Wintering in an RV? Heated Water Hose Is a Necessity

With a no freeze water hose, there's no worry either

I know, I know - we must be crazy. A couple of years ago, we decided to sell everything we owned to lead a much simpler life. We hatched a plan to live full time in a recreational vehicle - an RV - and spend our time working on our online business and visiting our children and grandchildren. And so far, we've done pretty good at following through with our plan. But due to circumstances beyond our control, we found ourselves in an RV in a cold climate in the wintertime. We quickly learned how to put up some skirting, how to cover most of the windows on the inside with plastic, and how to keep warm with cheap, small electric heaters. But the main problem with wintering in an RV is keeping your water from freezing. That's when we found out the value of a heated RV water hose.

Of course I knew that we had to protect our hose somehow. The water source for an RV, in case you don't know these things, is a heavy-duty hose that goes from the hydrant (we don't call it a faucet, that would not be cool) to the RV water inlet.

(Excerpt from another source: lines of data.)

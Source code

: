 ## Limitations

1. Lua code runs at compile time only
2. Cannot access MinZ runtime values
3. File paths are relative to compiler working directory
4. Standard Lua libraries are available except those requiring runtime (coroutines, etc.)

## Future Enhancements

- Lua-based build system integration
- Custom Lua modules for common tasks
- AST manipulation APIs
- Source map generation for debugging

An exposed plastic garden hose is like a pan of water left outdoors - you know how cold it got by how frozen it is the next morning. We learned that one way to get a heated water hose is to wrap it in heat tape (a plugged-in strip of rubber with a heating element inside it) and foam insulation and plug it in. The problem with that system is that the tape you use to hold everything together might or might not last all winter, or the heat tape itself can just stop working. This is where the heated RV water hose comes to the rescue.

This hose is made for just the kind of situation I have described - you need the water to keep flowing when the outside temperature has dropped below freezing. A 25 foot or 50 foot run of heated RV water hose is just what the doctor ordered in this case. This type of hose has a heating element built in to the hose, so you just have to connect the hose from the hydrant to the RV inlet, plug the heating element into an outlet on the hydrant end, and settle back to enjoy the winter. These lifesavers have a thermostat to keep it warm when it's needed, and turned off when it's not. The hose isn't sticky when you disconnect for the trip back to warmer climes, and your water is kept flowing like - well, like water should.

If you spend the winter in an RV or a camper, you definitely need a heated RV water hose. You may be able to get by without it, or you may not. But don't blame me if you wake up one frosty morning, try to flush the commode, and you hear - silence. That's the sound of frozen water pipes, which can be avoided by getting a no freeze water hose. It's really a wonderful thing.